▸ **Prompt**
Would you return exactly the lines from the top of the data below through the one containing "2024-11-03 09:38:00 |", leaving out the pictures?

▸ **Data for this task**
□ □ □

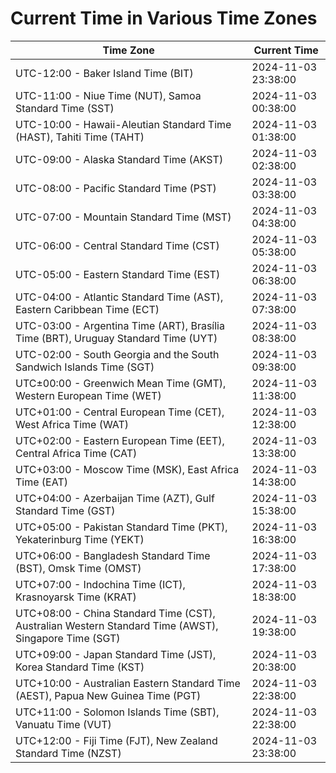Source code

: # Current Time in Various Time Zones

| Time Zone | Current Time |
|-----------|--------------|
| UTC-12:00 - Baker Island Time (BIT) | 2024-11-03 23:38:00 |
| UTC-11:00 - Niue Time (NUT), Samoa Standard Time (SST) | 2024-11-03 00:38:00 |
| UTC-10:00 - Hawaii-Aleutian Standard Time (HAST), Tahiti Time (TAHT) | 2024-11-03 01:38:00 |
| UTC-09:00 - Alaska Standard Time (AKST) | 2024-11-03 02:38:00 |
| UTC-08:00 - Pacific Standard Time (PST) | 2024-11-03 03:38:00 |
| UTC-07:00 - Mountain Standard Time (MST) | 2024-11-03 04:38:00 |
| UTC-06:00 - Central Standard Time (CST) | 2024-11-03 05:38:00 |
| UTC-05:00 - Eastern Standard Time (EST) | 2024-11-03 06:38:00 |
| UTC-04:00 - Atlantic Standard Time (AST), Eastern Caribbean Time (ECT) | 2024-11-03 07:38:00 |
| UTC-03:00 - Argentina Time (ART), Brasília Time (BRT), Uruguay Standard Time (UYT) | 2024-11-03 08:38:00 |
| UTC-02:00 - South Georgia and the South Sandwich Islands Time (SGT) | 2024-11-03 09:38:00 |
| UTC±00:00 - Greenwich Mean Time (GMT), Western European Time (WET) | 2024-11-03 11:38:00 |
| UTC+01:00 - Central European Time (CET), West Africa Time (WAT) | 2024-11-03 12:38:00 |
| UTC+02:00 - Eastern European Time (EET), Central Africa Time (CAT) | 2024-11-03 13:38:00 |
| UTC+03:00 - Moscow Time (MSK), East Africa Time (EAT) | 2024-11-03 14:38:00 |
| UTC+04:00 - Azerbaijan Time (AZT), Gulf Standard Time (GST) | 2024-11-03 15:38:00 |
| UTC+05:00 - Pakistan Standard Time (PKT), Yekaterinburg Time (YEKT) | 2024-11-03 16:38:00 |
| UTC+06:00 - Bangladesh Standard Time (BST), Omsk Time (OMST) | 2024-11-03 17:38:00 |
| UTC+07:00 - Indochina Time (ICT), Krasnoyarsk Time (KRAT) | 2024-11-03 18:38:00 |
| UTC+08:00 - China Standard Time (CST), Australian Western Standard Time (AWST), Singapore Time (SGT) | 2024-11-03 19:38:00 |
| UTC+09:00 - Japan Standard Time (JST), Korea Standard Time (KST) | 2024-11-03 20:38:00 |
| UTC+10:00 - Australian Eastern Standard Time (AEST), Papua New Guinea Time (PGT) | 2024-11-03 22:38:00 |
| UTC+11:00 - Solomon Islands Time (SBT), Vanuatu Time (VUT) | 2024-11-03 22:38:00 |
| UTC+12:00 - Fiji Time (FJT), New Zealand Standard Time (NZST) | 2024-11-03 23:38:00 |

□ □ □

▸ **Solution for this exercise**
Source code

: # Current Time in Various Time Zones

| Time Zone | Current Time |
|-----------|--------------|
| UTC-12:00 - Baker Island Time (BIT) | 2024-11-03 23:38:00 |
| UTC-11:00 - Niue Time (NUT), Samoa Standard Time (SST) | 2024-11-03 00:38:00 |
| UTC-10:00 - Hawaii-Aleutian Standard Time (HAST), Tahiti Time (TAHT) | 2024-11-03 01:38:00 |
| UTC-09:00 - Alaska Standard Time (AKST) | 2024-11-03 02:38:00 |
| UTC-08:00 - Pacific Standard Time (PST) | 2024-11-03 03:38:00 |
| UTC-07:00 - Mountain Standard Time (MST) | 2024-11-03 04:38:00 |
| UTC-06:00 - Central Standard Time (CST) | 2024-11-03 05:38:00 |
| UTC-05:00 - Eastern Standard Time (EST) | 2024-11-03 06:38:00 |
| UTC-04:00 - Atlantic Standard Time (AST), Eastern Caribbean Time (ECT) | 2024-11-03 07:38:00 |
| UTC-03:00 - Argentina Time (ART), Brasília Time (BRT), Uruguay Standard Time (UYT) | 2024-11-03 08:38:00 |
| UTC-02:00 - South Georgia and the South Sandwich Islands Time (SGT) | 2024-11-03 09:38:00 |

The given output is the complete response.